# Problem to solve
The lines to copy are those with "results" in them. Pull each one from the entries below.

# Information
···
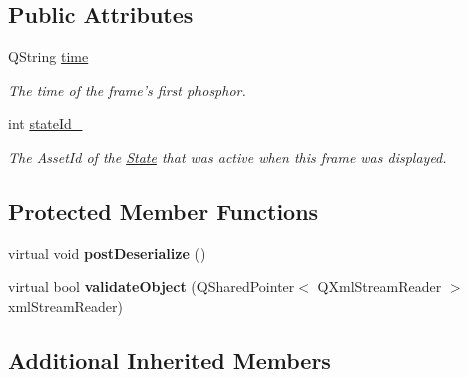 \subsection*{Public Attributes}
\begin{DoxyCompactItemize}
\item 
\hypertarget{class_picto_1_1_frame_data_unit_aa219e2d7d4fe5eda0e96ba38d2ac9bdf}{Q\-String \hyperlink{class_picto_1_1_frame_data_unit_aa219e2d7d4fe5eda0e96ba38d2ac9bdf}{time}}\label{class_picto_1_1_frame_data_unit_aa219e2d7d4fe5eda0e96ba38d2ac9bdf}

\begin{DoxyCompactList}\small\item\em The time of the frame's first phosphor. \end{DoxyCompactList}\item 
\hypertarget{class_picto_1_1_frame_data_unit_aed29a29a44838925c814797d3ea02316}{int \hyperlink{class_picto_1_1_frame_data_unit_aed29a29a44838925c814797d3ea02316}{state\-Id\-\_\-}}\label{class_picto_1_1_frame_data_unit_aed29a29a44838925c814797d3ea02316}

\begin{DoxyCompactList}\small\item\em The Asset\-Id of the \hyperlink{class_picto_1_1_state}{State} that was active when this frame was displayed. \end{DoxyCompactList}\end{DoxyCompactItemize}
\subsection*{Protected Member Functions}
\begin{DoxyCompactItemize}
\item 
\hypertarget{class_picto_1_1_frame_data_unit_abd235a7b0e98c0f291343935e23376ad}{virtual void {\bfseries post\-Deserialize} ()}\label{class_picto_1_1_frame_data_unit_abd235a7b0e98c0f291343935e23376ad}

\item 
\hypertarget{class_picto_1_1_frame_data_unit_a62d02bd4ca56727a087252d119dc6317}{virtual bool {\bfseries validate\-Object} (Q\-Shared\-Pointer$<$ Q\-Xml\-Stream\-Reader $>$ xml\-Stream\-Reader)}\label{class_picto_1_1_frame_data_unit_a62d02bd4ca56727a087252d119dc6317}

\end{DoxyCompactItemize}
\subsection*{Additional Inherited Members}


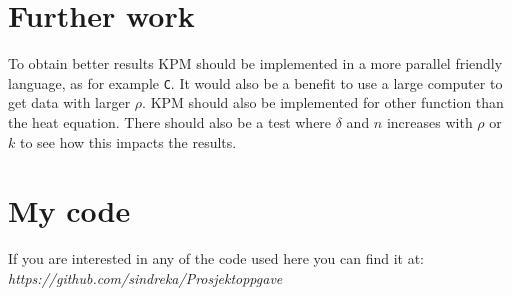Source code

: \chapter*{Further work}%
To obtain better results KPM should be implemented in a more parallel friendly language, as for example \texttt{C}. It would also be a benefit to use a large computer to get data with larger $\rho$.
KPM should also be implemented for other function than the heat equation. 
There should also be a test where $\delta$ and $ n $ increases with $\rho$ or $k$ to see how this impacts the results.
\chapter*{My code}%

If you are interested in any of the code used here you can find it at: \\
\emph{https://github.com/sindreka/Prosjektoppgave}




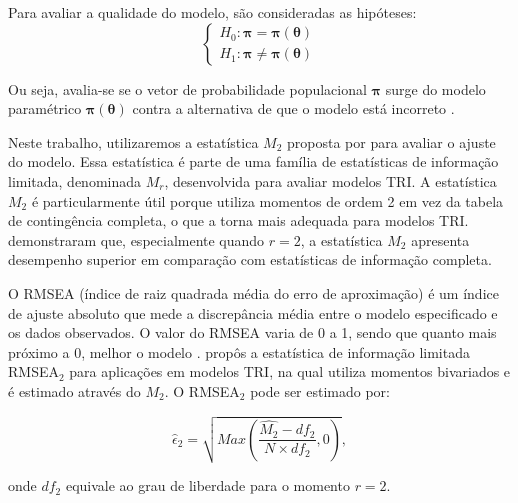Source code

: Para avaliar a qualidade do modelo, são consideradas as hipóteses:
\[
\begin{cases}
H_0: \boldsymbol{\pi} = \boldsymbol{\pi}(\boldsymbol{\theta}) \\

H_1: \boldsymbol{\pi} \neq \boldsymbol{\pi}(\boldsymbol{\theta})
\end{cases}
\]

Ou seja, avalia-se se o vetor de probabilidade populacional $\boldsymbol{\pi}$ surge do modelo paramétrico $\boldsymbol{\pi}(\boldsymbol{\theta})$ contra a alternativa de que o modelo está incorreto \cite{maydeu2006limited}.

Neste trabalho, utilizaremos a estatística $M_2$ proposta por  para avaliar o ajuste do modelo. Essa estatística é parte de uma família de estatísticas de informação limitada, denominada $M_r$, desenvolvida para avaliar modelos TRI. A estatística $M_2$ é particularmente útil porque utiliza momentos de ordem 2 em vez da tabela de contingência completa, o que a torna mais adequada para modelos TRI.  demonstraram que, especialmente quando $r=2$, a estatística $M_2$ apresenta desempenho superior em comparação com estatísticas de informação completa. 



O RMSEA (índice de raiz quadrada média do erro de aproximação) é um índice de ajuste absoluto que mede a discrepância média entre o modelo especificado e os dados observados. O valor do RMSEA varia de 0 a 1, sendo que quanto mais próximo a 0, melhor o modelo \cite{kline2016principles}.  propôs a estatística de informação limitada RMSEA$_{2}$ para aplicações em modelos TRI, na qual utiliza momentos bivariados e é estimado através do $M_2$. O RMSEA$_2$ pode ser estimado por:

\[
	\hat{\epsilon}_2 = \sqrt{Max\left(\frac{\hat{M_{2}} - df_{2}}
		{N \times df_{2}}, 0 \right) } ,
\]

\noindent onde $df_2$ equivale ao grau de liberdade para o momento $r = 2$.



\begin{comment}
	Outro método método para avaliar o modelo são os índices TLI  (\textit{Tucker–Lewis Index}) e CFI (\textit{Comparative Fit Index}), TLI significa Índice Tucker-Lewis e CFI significa Índice de Ajuste Comparativo. O TLI  compara o modelo estimado com um modelo teórico nulo e visa determinar se todos os indicadores são
	associados a um único fator latente, o CFI é um indicador adicional que serve para comparar modelos alternativos \cite{boruchovitch2017dark}. Ambos os indicadores indicam modelos com bom ajustes quando seu valor próximos de 1 \cite{hair2009multivariada}). 
\end{comment}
···
# Answer area
To obtain better results KPM should be implemented in a more parallel friendly language, as for example \texttt{C}. It would also be a benefit to use a large computer to get data with larger $\rho$.
There should also be a test where $\delta$ and $ n $ increases with $\rho$ or $k$ to see how this impacts the results.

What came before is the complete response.